Low cost and efficient recovery of noble metals from urban mines (e.g., used electronic equipments) is important for securing scarce resources. We are developing a noble metal recovery technology utilizing electroless displacement deposition on silicon (Si)¹. In this method, noble metals can be recovered by adding Si powder in metal salt solutions containing hydrofluoric acid (HF)^2,3. For safety concerns, we are considering the use of highly basic solution instead of toxic HF solution. We have reported the effects of solution pH on the gold recovery from a basic solution⁴. In the practical applications, gold is recovered from leaching solutions. In this study, we examined the gold recovery from a basic solution simulating a thiosulfate-based leaching solution.

0.20 M (M: mol dm^-3) Si powder (Kojundo Chemical Laboratory, 99.99%) with a particle diameter of 45 μm or less was added to a simple basic solution of 1 mM hydrogen tetrachloroaurate (III) solution pH-adjusted with sodium hydroxide, or a simulated leaching solution containing 1 mM sodium gold (I) sulfite, 1 M ammonium thiosulfate, 1 M ammonium hydroxide, and 0.5 mM copper (II) sulfate, which solution pH was at 9.3. The solution was stirred at 200 rpm using a magnetic stirrer and kept at 298 K of temperature. After filtering the solution, the concentrations of the metal in the filtrate were measured by an ICP-AES (Hitachi, SPS7800) and the recovery was determined from the change in concentration before and after the recovery process.

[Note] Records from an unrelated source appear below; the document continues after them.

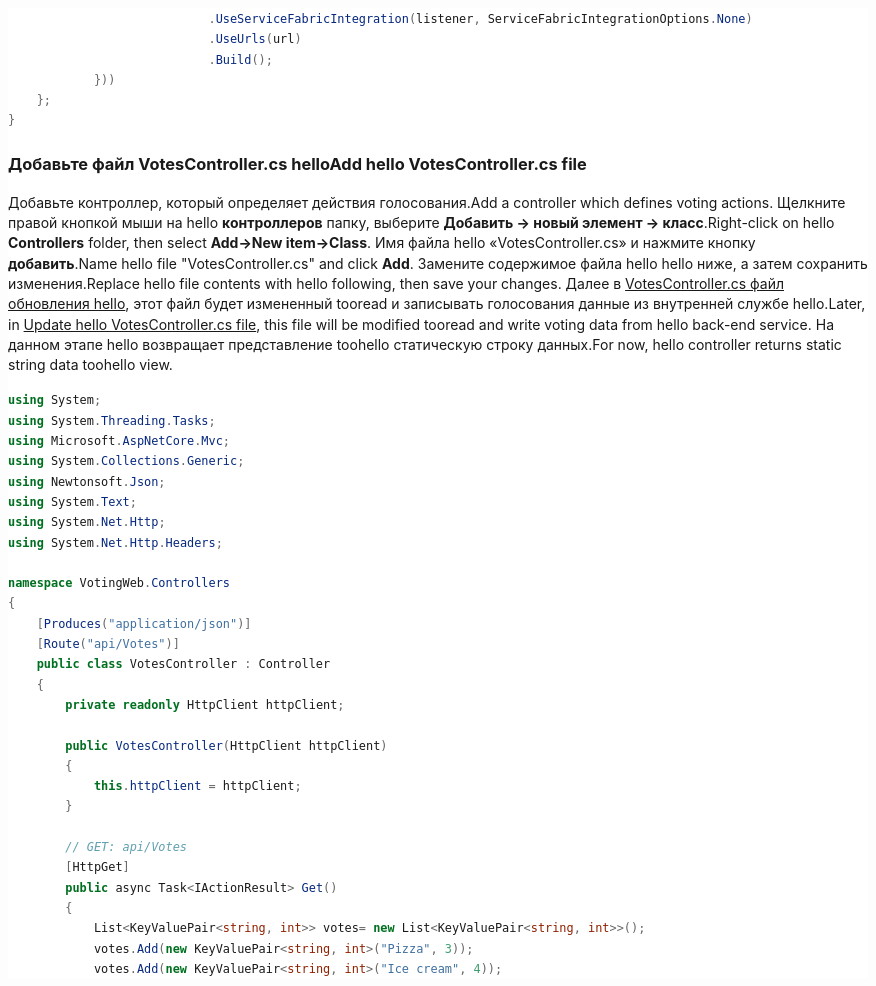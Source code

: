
 ```csharp
                            .UseServiceFabricIntegration(listener, ServiceFabricIntegrationOptions.None)
                            .UseUrls(url)
                            .Build();
            }))
    };
}
```

### <a name="add-hello-votescontrollercs-file"></a><span data-ttu-id="c7236-160">Добавьте файл VotesController.cs hello</span><span class="sxs-lookup"><span data-stu-id="c7236-160">Add hello VotesController.cs file</span></span>
<span data-ttu-id="c7236-161">Добавьте контроллер, который определяет действия голосования.</span><span class="sxs-lookup"><span data-stu-id="c7236-161">Add a controller which defines voting actions.</span></span> <span data-ttu-id="c7236-162">Щелкните правой кнопкой мыши на hello **контроллеров** папку, выберите **Добавить -> новый элемент -> класс**.</span><span class="sxs-lookup"><span data-stu-id="c7236-162">Right-click on hello **Controllers** folder, then select **Add->New item->Class**.</span></span>  <span data-ttu-id="c7236-163">Имя файла hello «VotesController.cs» и нажмите кнопку **добавить**.</span><span class="sxs-lookup"><span data-stu-id="c7236-163">Name hello file "VotesController.cs" and click **Add**.</span></span>  <span data-ttu-id="c7236-164">Замените содержимое файла hello hello ниже, а затем сохранить изменения.</span><span class="sxs-lookup"><span data-stu-id="c7236-164">Replace hello file contents with hello following, then save your changes.</span></span>  <span data-ttu-id="c7236-165">Далее в [VotesController.cs файл обновления hello](#updatevotecontroller_anchor), этот файл будет измененный tooread и записывать голосования данные из внутренней службе hello.</span><span class="sxs-lookup"><span data-stu-id="c7236-165">Later, in [Update hello VotesController.cs file](#updatevotecontroller_anchor), this file will be modified tooread and write voting data from hello back-end service.</span></span>  <span data-ttu-id="c7236-166">На данном этапе hello возвращает представление toohello статическую строку данных.</span><span class="sxs-lookup"><span data-stu-id="c7236-166">For now, hello controller returns static string data toohello view.</span></span>

```csharp
using System;
using System.Threading.Tasks;
using Microsoft.AspNetCore.Mvc;
using System.Collections.Generic;
using Newtonsoft.Json;
using System.Text;
using System.Net.Http;
using System.Net.Http.Headers;

namespace VotingWeb.Controllers
{
    [Produces("application/json")]
    [Route("api/Votes")]
    public class VotesController : Controller
    {
        private readonly HttpClient httpClient;

        public VotesController(HttpClient httpClient)
        {
            this.httpClient = httpClient;
        }

        // GET: api/Votes
        [HttpGet]
        public async Task<IActionResult> Get()
        {
            List<KeyValuePair<string, int>> votes= new List<KeyValuePair<string, int>>();
            votes.Add(new KeyValuePair<string, int>("Pizza", 3));
            votes.Add(new KeyValuePair<string, int>("Ice cream", 4));

```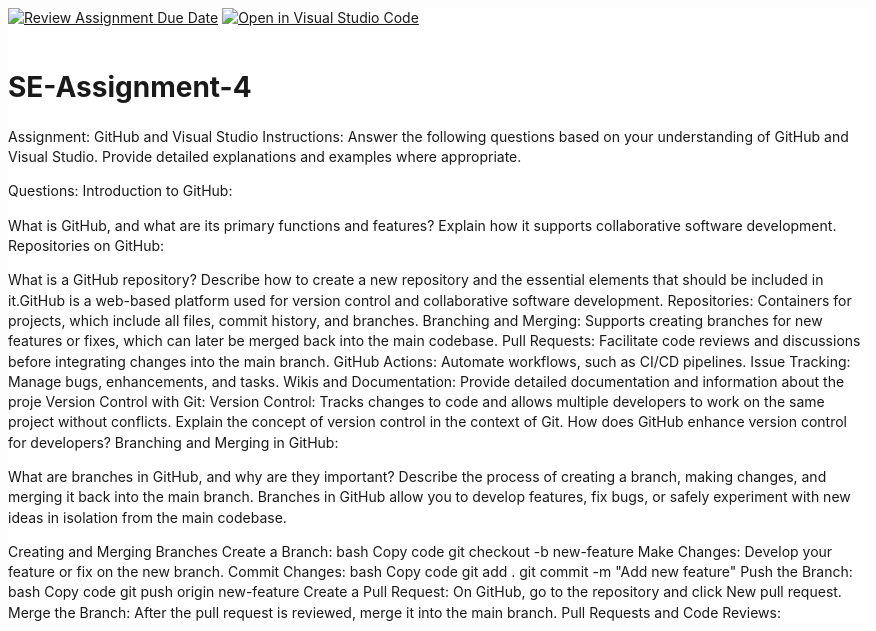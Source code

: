 [![Review Assignment Due Date](https://classroom.github.com/assets/deadline-readme-button-22041afd0340ce965d47ae6ef1cefeee28c7c493a6346c4f15d667ab976d596c.svg)](https://classroom.github.com/a/GvXCZgfk)
[![Open in Visual Studio Code](https://classroom.github.com/assets/open-in-vscode-2e0aaae1b6195c2367325f4f02e2d04e9abb55f0b24a779b69b11b9e10269abc.svg)](https://classroom.github.com/online_ide?assignment_repo_id=15415893&assignment_repo_type=AssignmentRepo)
# SE-Assignment-4
Assignment: GitHub and Visual Studio
Instructions:
Answer the following questions based on your understanding of GitHub and Visual Studio. Provide detailed explanations and examples where appropriate.

Questions:
Introduction to GitHub:

What is GitHub, and what are its primary functions and features? Explain how it supports collaborative software development.
Repositories on GitHub:

What is a GitHub repository? Describe how to create a new repository and the essential elements that should be included in it.GitHub is a web-based platform used for version control and collaborative software development.
Repositories: Containers for projects, which include all files, commit history, and branches.
Branching and Merging: Supports creating branches for new features or fixes, which can later be merged back into the main codebase.
Pull Requests: Facilitate code reviews and discussions before integrating changes into the main branch.
GitHub Actions: Automate workflows, such as CI/CD pipelines.
Issue Tracking: Manage bugs, enhancements, and tasks.
Wikis and Documentation: Provide detailed documentation and information about the proje
Version Control with Git:
Version Control: Tracks changes to code and allows multiple developers to work on the same project without conflicts.
Explain the concept of version control in the context of Git. How does GitHub enhance version control for developers?
Branching and Merging in GitHub:

What are branches in GitHub, and why are they important? Describe the process of creating a branch, making changes, and merging it back into the main branch.
Branches in GitHub allow you to develop features, fix bugs, or safely experiment with new ideas in isolation from the main codebase.

Creating and Merging Branches
Create a Branch:
bash
Copy code
git checkout -b new-feature
Make Changes: Develop your feature or fix on the new branch.
Commit Changes:
bash
Copy code
git add .
git commit -m "Add new feature"
Push the Branch:
bash
Copy code
git push origin new-feature
Create a Pull Request: On GitHub, go to the repository and click New pull request.
Merge the Branch: After the pull request is reviewed, merge it into the main branch.
Pull Requests and Code Reviews:
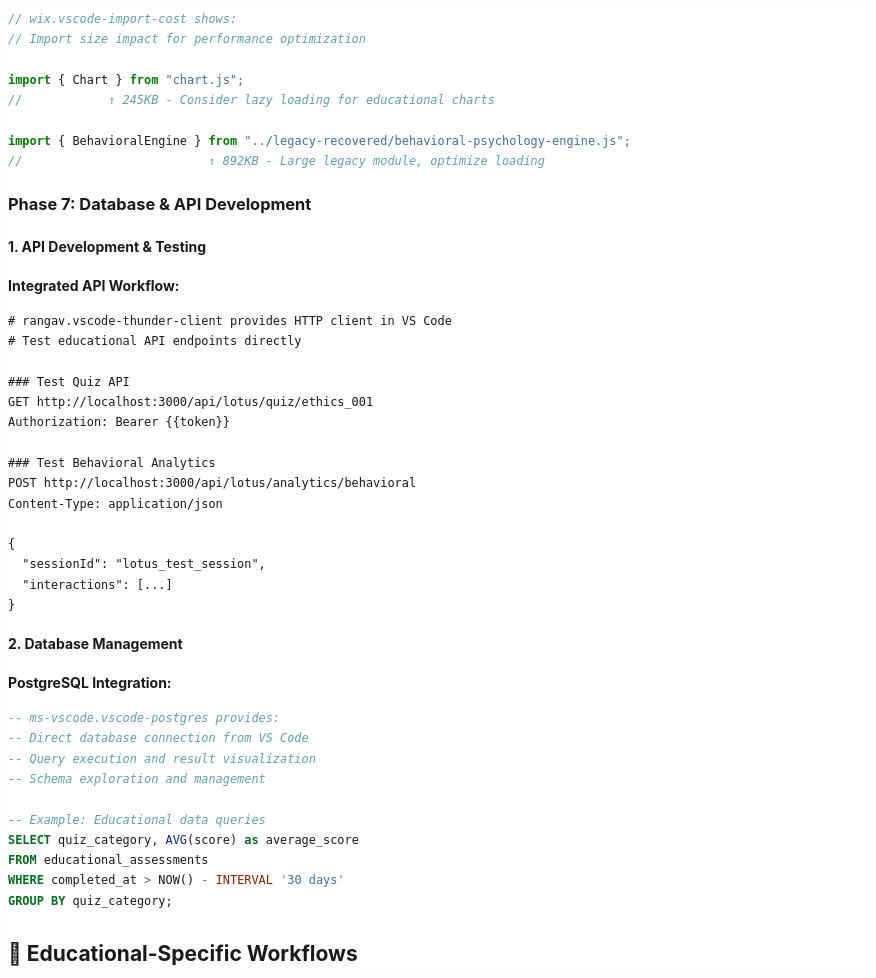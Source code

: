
 ```typescript
// wix.vscode-import-cost shows:
// Import size impact for performance optimization

import { Chart } from "chart.js";
//            ↑ 245KB - Consider lazy loading for educational charts

import { BehavioralEngine } from "../legacy-recovered/behavioral-psychology-engine.js";
//                          ↑ 892KB - Large legacy module, optimize loading
```

### **Phase 7: Database & API Development**

#### **1. API Development & Testing**

**Integrated API Workflow:**

```http
# rangav.vscode-thunder-client provides HTTP client in VS Code
# Test educational API endpoints directly

### Test Quiz API
GET http://localhost:3000/api/lotus/quiz/ethics_001
Authorization: Bearer {{token}}

### Test Behavioral Analytics
POST http://localhost:3000/api/lotus/analytics/behavioral
Content-Type: application/json

{
  "sessionId": "lotus_test_session",
  "interactions": [...]
}
```

#### **2. Database Management**

**PostgreSQL Integration:**

```sql
-- ms-vscode.vscode-postgres provides:
-- Direct database connection from VS Code
-- Query execution and result visualization
-- Schema exploration and management

-- Example: Educational data queries
SELECT quiz_category, AVG(score) as average_score
FROM educational_assessments
WHERE completed_at > NOW() - INTERVAL '30 days'
GROUP BY quiz_category;
```

## 🎯 Educational-Specific Workflows
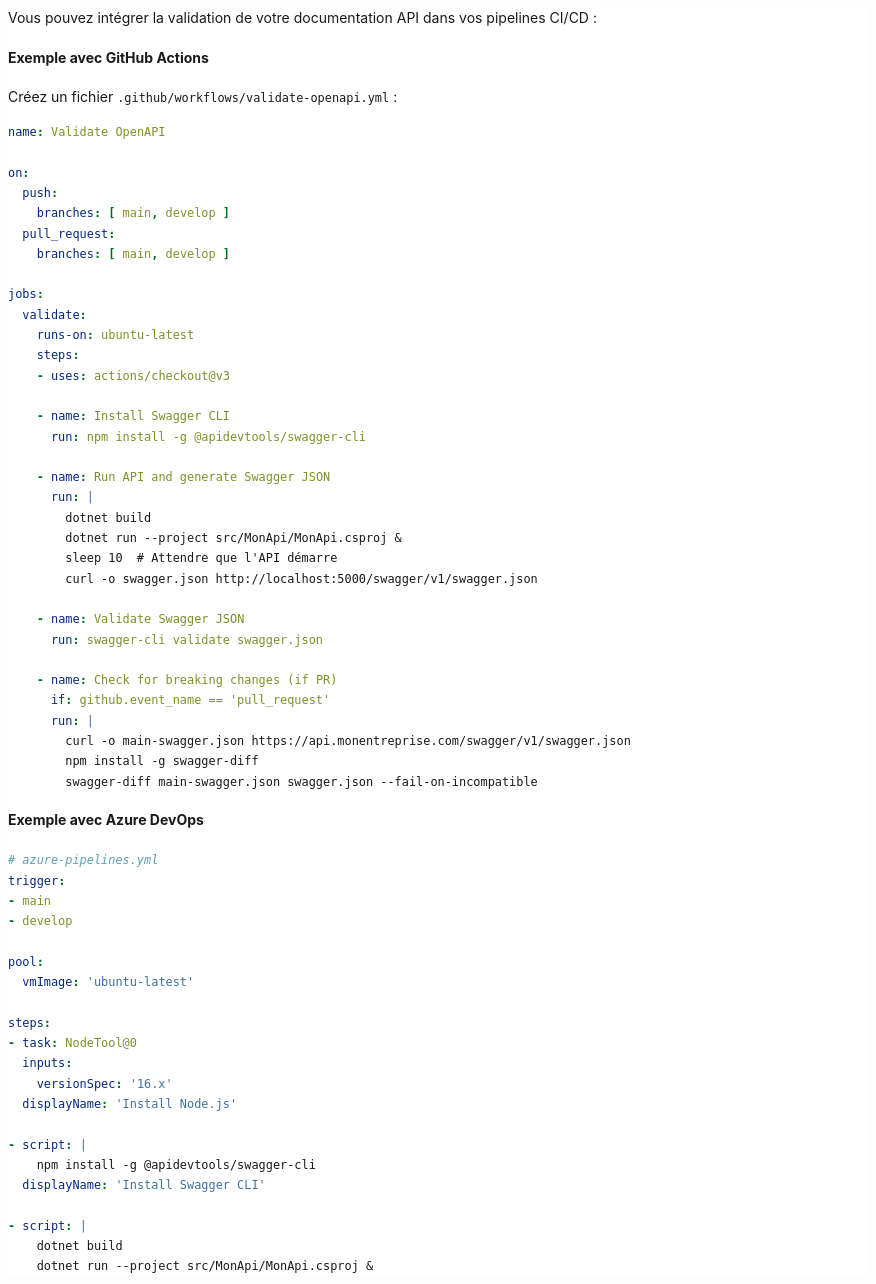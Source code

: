 Vous pouvez intégrer la validation de votre documentation API dans vos pipelines CI/CD :

#### Exemple avec GitHub Actions

Créez un fichier `.github/workflows/validate-openapi.yml` :

```yaml
name: Validate OpenAPI

on:
  push:
    branches: [ main, develop ]
  pull_request:
    branches: [ main, develop ]

jobs:
  validate:
    runs-on: ubuntu-latest
    steps:
    - uses: actions/checkout@v3

    - name: Install Swagger CLI
      run: npm install -g @apidevtools/swagger-cli

    - name: Run API and generate Swagger JSON
      run: |
        dotnet build
        dotnet run --project src/MonApi/MonApi.csproj &
        sleep 10  # Attendre que l'API démarre
        curl -o swagger.json http://localhost:5000/swagger/v1/swagger.json

    - name: Validate Swagger JSON
      run: swagger-cli validate swagger.json

    - name: Check for breaking changes (if PR)
      if: github.event_name == 'pull_request'
      run: |
        curl -o main-swagger.json https://api.monentreprise.com/swagger/v1/swagger.json
        npm install -g swagger-diff
        swagger-diff main-swagger.json swagger.json --fail-on-incompatible
```

#### Exemple avec Azure DevOps

```yaml
# azure-pipelines.yml
trigger:
- main
- develop

pool:
  vmImage: 'ubuntu-latest'

steps:
- task: NodeTool@0
  inputs:
    versionSpec: '16.x'
  displayName: 'Install Node.js'

- script: |
    npm install -g @apidevtools/swagger-cli
  displayName: 'Install Swagger CLI'

- script: |
    dotnet build
    dotnet run --project src/MonApi/MonApi.csproj &
```
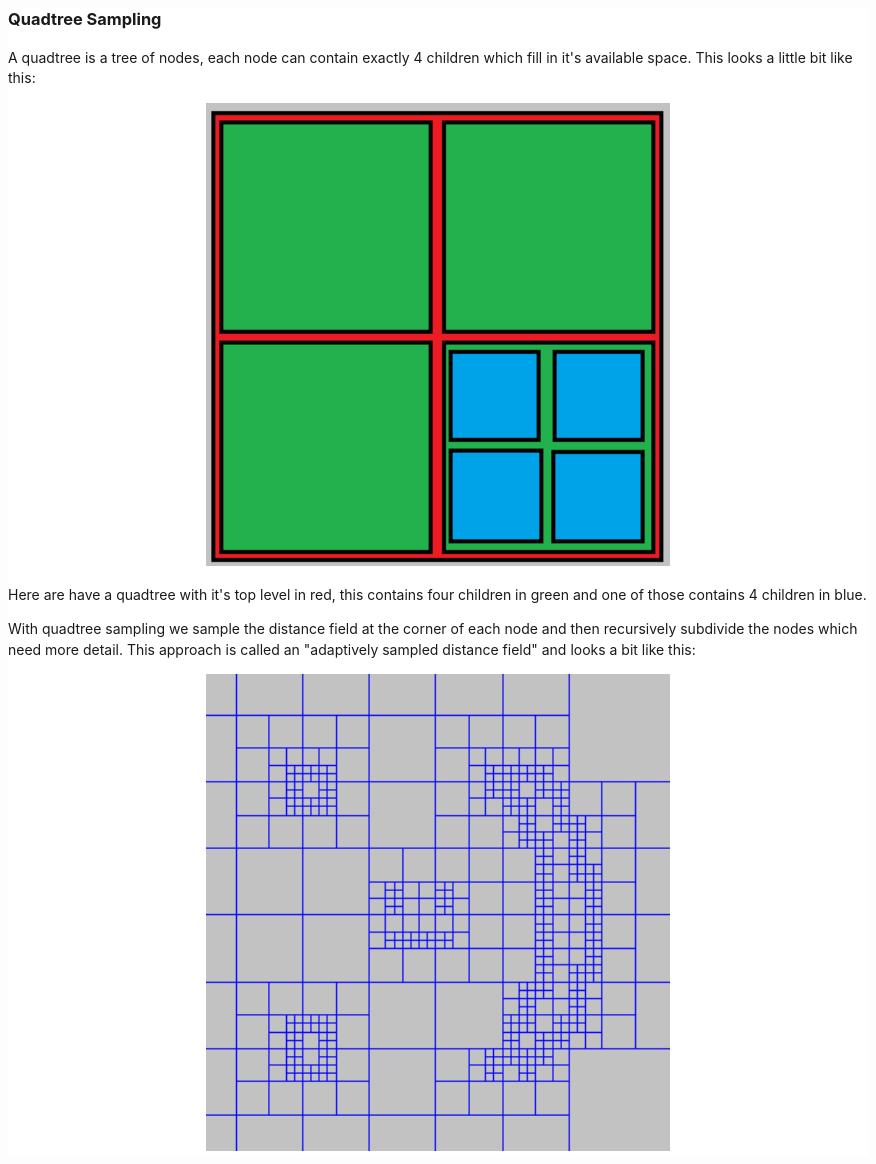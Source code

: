 ### Quadtree Sampling

A quadtree is a tree of nodes, each node can contain exactly 4 children which fill in it's available space. This looks a little bit like this:

<div id="image-container" align="center">
<img src="/assets/quadtree.png" width="54%">
</div>

Here are have a quadtree with it's top level in red, this contains four children in green and one of those contains 4 children in blue.

With quadtree sampling we sample the distance field at the corner of each node and then recursively subdivide the nodes which need more detail. This approach is called an "adaptively sampled distance field" and looks a bit like this:

<div id="image-container" align="center">
<img src="/assets/quadtree-smiley.png" width="54%">
</div>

Figure 1 shows the recovery of gold from the simple basic solution (Fig. 1a) and the simulated leaching solution (Fig. 1b). The recovering rate form the simple basic solution was increased with solution pH. The long time treatment at the solution pH of 8 for 24h increased the recovery to 100%. Using bare Si powder, which was pretreated with a HF solution for dissolving an oxide layer on Si surface, shortened the treatment time to 45 min for getting 100% of recovery from the solution at the pH of 8. These results indicate that Si oxide layer inhibits gold recovery from the basic solution without fluoride species. The recovery of gold from the simulated leaching solution increased with treatment time and reached 98% or more at the treatment time of 120 min (Fig. 1b). The recovery of copper, which was added as the oxidation aid, was less than 10%. This suggests the possibility that gold is selectively recovered from the leaching solution including less noble metal than gold.

ACKNOWLEDGEMENT

The present work was partly supported by JSPS KAKENHI (JP26289276).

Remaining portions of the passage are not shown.